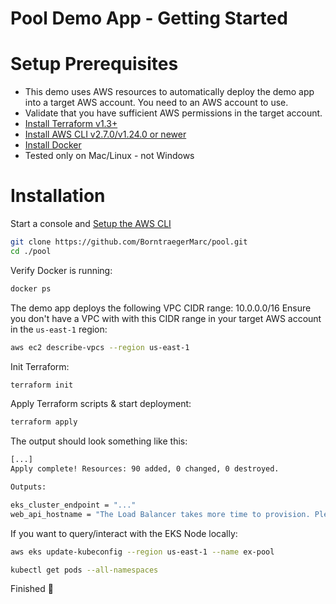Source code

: # Pool Demo App - Getting Started

# Setup Prerequisites

- This demo uses AWS resources to automatically deploy the demo app into a target AWS account. You need to an AWS account to use.
- Validate that you have sufficient AWS permissions in the target account.
- [Install Terraform v1.3+](https://developer.hashicorp.com/terraform/tutorials/aws-get-started/install-cli)
- [Install AWS CLI v2.7.0/v1.24.0 or newer](https://docs.aws.amazon.com/cli/latest/userguide/getting-started-install.html)
- [Install Docker](https://docs.docker.com/engine/install/)
- Tested only on Mac/Linux - not Windows

# Installation

Start a console and [Setup the AWS CLI](https://docs.aws.amazon.com/cli/latest/userguide/getting-started-quickstart.html)

```bash
git clone https://github.com/BorntraegerMarc/pool.git
cd ./pool
```

Verify Docker is running:

```bash
docker ps
```

The demo app deploys the following VPC CIDR range: 10.0.0.0/16 Ensure you don't have a VPC with with this CIDR range in your target AWS account in the `us-east-1` region:

```bash
aws ec2 describe-vpcs --region us-east-1
```

Init Terraform:

```bash
terraform init
```

Apply Terraform scripts & start deployment:

```bash
terraform apply
```

The output should look something like this:

```bash
[...]
Apply complete! Resources: 90 added, 0 changed, 0 destroyed.

Outputs:

eks_cluster_endpoint = "..."
web_api_hostname = "The Load Balancer takes more time to provision. Please check your endpoint for the Web API once the load balancer becomes available under ..."
```

If you want to query/interact with the EKS Node locally:

```bash
aws eks update-kubeconfig --region us-east-1 --name ex-pool

kubectl get pods --all-namespaces
```

Finished 🎉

■ ■ ■ ■ ■

Wherever a line of the entries holds the string "east", copy that line.

## RESPONSE TO THE TASK
The demo app deploys the following VPC CIDR range: 10.0.0.0/16 Ensure you don't have a VPC with with this CIDR range in your target AWS account in the `us-east-1` region:
aws ec2 describe-vpcs --region us-east-1
aws eks update-kubeconfig --region us-east-1 --name ex-pool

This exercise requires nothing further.